Sentence reductions headed to top court

Panel advises against time limit for judges to cut violent criminals' terms

January 10, 2004|By Andrea F. Siegel | Andrea F. Siegel,SUN STAFF

A state court panel voted 11-10 yesterday against a proposal to restrict the nearly complete discretion judges have to shorten violent criminals' sentences, but sent the controversial issue to the Maryland Court of Appeals, the state's highest court, for a final decision.

Prosecutors and criminal defense lawyers both found a silver lining in what is simply an advisory vote by the court system's Rules Committee.

Prosecutors say they are closer in their decade-long quest to see time limits on sentence reductions. And relieved defense attorneys say they are glad to have another chance to preserve what they see as important judicial authority.

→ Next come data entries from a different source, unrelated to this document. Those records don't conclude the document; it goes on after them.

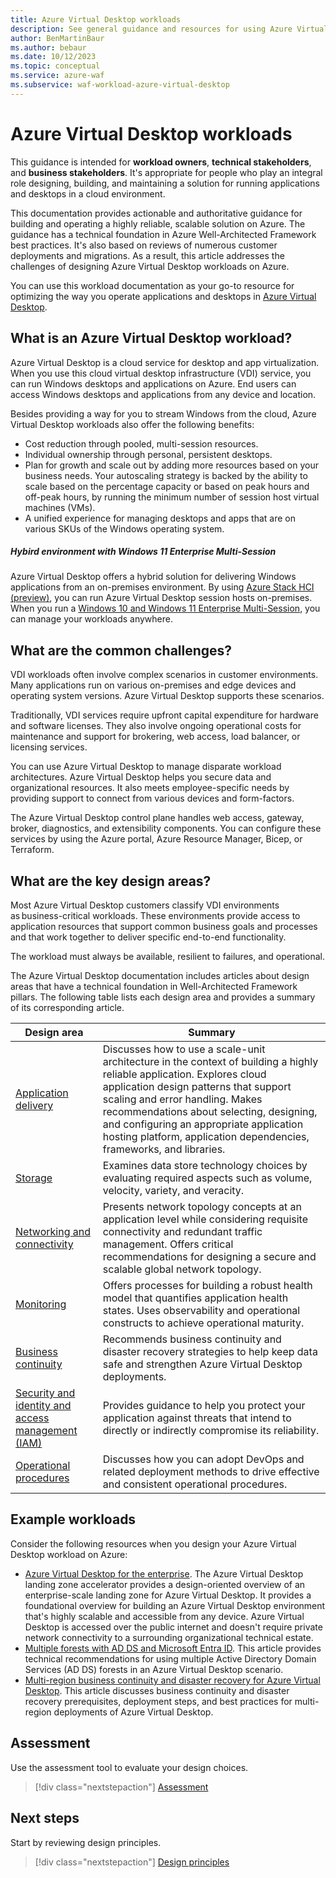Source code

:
 ```yaml
---
title: Azure Virtual Desktop workloads
description: See general guidance and resources for using Azure Virtual Desktop to run Windows desktops and applications on Azure from any device or location.
author: BenMartinBaur
ms.author: bebaur
ms.date: 10/12/2023
ms.topic: conceptual
ms.service: azure-waf
ms.subservice: waf-workload-azure-virtual-desktop
---
```


# Azure Virtual Desktop workloads

This guidance is intended for **workload owners**, **technical stakeholders**, and **business stakeholders**. It's appropriate for people who play an integral role designing, building, and maintaining a solution for running applications and desktops in a cloud environment.

This documentation provides actionable and authoritative guidance for building and operating a highly reliable, scalable solution on Azure. The guidance has a technical foundation in Azure Well-Architected Framework best practices. It's also based on reviews of numerous customer deployments and migrations. As a result, this article addresses the challenges of designing Azure Virtual Desktop workloads on Azure.

You can use this workload documentation as your go-to resource for optimizing the way you operate applications and desktops in [Azure Virtual Desktop](/azure/virtual-desktop/overview).

## What is an Azure Virtual Desktop workload?

Azure Virtual Desktop is a cloud service for desktop and app virtualization. When you use this cloud virtual desktop infrastructure (VDI) service, you can run Windows desktops and applications on Azure. End users can access Windows desktops and applications from any device and location.

Besides providing a way for you to stream Windows from the cloud, Azure Virtual Desktop workloads also offer the following benefits:

- Cost reduction through pooled, multi-session resources.
- Individual ownership through personal, persistent desktops.
- Plan for growth and scale out by adding more resources based on your business needs. Your autoscaling strategy is backed by the ability to scale based on the percentage capacity or based on peak hours and off-peak hours, by running the minimum number of session host virtual machines (VMs).
- A unified experience for managing desktops and apps that are on various SKUs of the Windows operating system.

##### Hybird environment with Windows 11 Enterprise Multi-Session

Azure Virtual Desktop offers a hybrid solution for delivering Windows applications from an on-premises environment. By using [Azure Stack HCI (preview)](/azure/virtual-desktop/azure-stack-hci-overview), you can run Azure Virtual Desktop session hosts on-premises. When you run a [Windows 10 and Windows 11 Enterprise Multi-Session](/azure/virtual-desktop/windows-10-multisession-faq), you can manage your workloads anywhere.

## What are the common challenges?

VDI workloads often involve complex scenarios in customer environments. Many applications run on various on-premises and edge devices and operating system versions. Azure Virtual Desktop supports these scenarios.

Traditionally, VDI services require upfront capital expenditure for hardware and software licenses. They also involve ongoing operational costs for maintenance and support for brokering, web access, load balancer, or licensing services.

You can use Azure Virtual Desktop to manage disparate workload architectures. Azure Virtual Desktop helps you secure data and organizational resources. It also meets employee-specific needs by providing support to connect from various devices and form-factors.

The Azure Virtual Desktop control plane handles web access, gateway, broker, diagnostics, and extensibility components. You can configure these services by using the Azure portal, Azure Resource Manager, Bicep, or Terraform.

## What are the key design areas?

Most Azure Virtual Desktop customers classify VDI environments as business-critical workloads. These environments provide access to application resources that support common business goals and processes and that work together to deliver specific end-to-end functionality.

The workload must always be available, resilient to failures, and operational.

The Azure Virtual Desktop documentation includes articles about design areas that have a technical foundation in Well-Architected Framework pillars. The following table lists each design area and provides a summary of its corresponding article.

|Design area|Summary|
|---|---|
|[Application delivery](./application-delivery.md)| Discusses how to use a scale-unit architecture in the context of building a highly reliable application. Explores cloud application design patterns that support scaling and error handling. Makes recommendations about selecting, designing, and configuring an appropriate application hosting platform, application dependencies, frameworks, and libraries. |
|[Storage](./storage.md)| Examines data store technology choices by evaluating required aspects such as volume, velocity, variety, and veracity. |
|[Networking and connectivity](./networking.md)| Presents network topology concepts at an application level while considering requisite connectivity and redundant traffic management. Offers critical recommendations for designing a secure and scalable global network topology. |
|[Monitoring](./monitoring.md)| Offers processes for building a robust health model that quantifies application health states. Uses observability and operational constructs to achieve operational maturity. |
|[Business continuity](./business-continuity.md)| Recommends business continuity and disaster recovery strategies to help keep data safe and strengthen Azure Virtual Desktop deployments. |
|[Security and identity and access management (IAM)](./security.md)| Provides guidance to help you protect your application against threats that intend to directly or indirectly compromise its reliability. |
|[Operational procedures](./operations.md)| Discusses how you can adopt DevOps and related deployment methods to drive effective and consistent operational procedures. |

## Example workloads

Consider the following resources when you design your Azure Virtual Desktop workload on Azure:

- [Azure Virtual Desktop for the enterprise](/azure/architecture/example-scenario/azure-virtual-desktop/azure-virtual-desktop). The Azure Virtual Desktop landing zone accelerator provides a design-oriented overview of an enterprise-scale landing zone for Azure Virtual Desktop. It provides a foundational overview for building an Azure Virtual Desktop environment that's highly scalable and accessible from any device. Azure Virtual Desktop is accessed over the public internet and doesn't require private network connectivity to a surrounding organizational technical estate.
- [Multiple forests with AD DS and Microsoft Entra ID](/azure/architecture/example-scenario/azure-virtual-desktop/multi-forest). This article provides technical recommendations for using multiple Active Directory Domain Services (AD DS) forests in an Azure Virtual Desktop scenario.
- [Multi-region business continuity and disaster recovery for Azure Virtual Desktop](/azure/architecture/example-scenario/azure-virtual-desktop/azure-virtual-desktop-multi-region-bcdr). This article discusses business continuity and disaster recovery prerequisites, deployment steps, and best practices for multi-region deployments of Azure Virtual Desktop.

## Assessment

Use the assessment tool to evaluate your design choices.

> [!div class="nextstepaction"]
> [Assessment](./assessment.md)

## Next steps

Start by reviewing design principles.

> [!div class="nextstepaction"]
> [Design principles](./design-principles.md)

"The closeness of the vote shows just how difficult an issue it is," said Judge Joseph F. Murphy Jr., who is chairman of the committee and serves as the chief judge of Maryland's intermediate appeals court.

The committee voted against placing a five-year time limit from the date of an original sentence for a judge to decide whether to reduce a sentence in a violent crime. The panel agreed unanimously to forward the issue to Maryland's top court, which sets court rules, for a decision that could come this spring.

Murphy said the judicial panel "is not in a race" with the state legislature. But prosecutors vow to have an even more stringent measure introduced in the General Assembly session that begins Wednesday. Such bills have been introduced regularly, though all have been defeated.

"I would expect the bill will be introduced with a one-year limit and it will apply to all crimes," said William Katcef, an assistant prosecutor in Anne Arundel County who has testified in the legislature for the Maryland State's Attorneys' Association.

Under a decades-old court rule, there is no time limit on sentence reductions. Prosecutors complain that criminals with the longest prison terms for the most heinous crimes can wait more than a decade -- sometimes after they are turned down for parole -- before seeking a sentence reduction.

They argue that this puts an unfair emotional burden on victims and surviving relatives who are invited to testify at a sentence modification hearing.

Montgomery County State's Attorney Douglas F. Gansler said he was not entirely disappointed with yesterday's outcome because the five-year limit will be considered by the state's top court. Though it will lack a recommendation from the Rules Committee, the limit has the unanimous backing of the influential association of Circuit Court judges and a modicum of support from the prosecutors' association.

Defense lawyers see limits as prosecutor-driven and hope that if they die again in the legislature, they will lose steam inside the judiciary.

"Unlike our brothers and sisters on the other side of the courtroom, we really trust our judges," Leonard R. Stamm, president of the Maryland Criminal Defense Association, told the committee yesterday.

The State Deputy Public Defender Nancy S. Forster said after the meeting that the panel's action "buys us some time to see what the legislature is going to do."

Among opponents of a limit is Del. Joseph Vallario Jr., the powerful head of the House Judiciary Committee and Rules Committee member.

Defense lawyers argue that five years often is not enough time to see a defendant take steps toward reform, such as education and drug treatment.

But William D. Missouri, administrative judge for Prince George's County, said a five-year limit would help judges because those who heard the original case would be more likely to still be on the bench to rule on a sentence-reduction request.

"Speaking personally, I am tired of testifying every year before Mr. Vallario's committee. I want to end this," he said.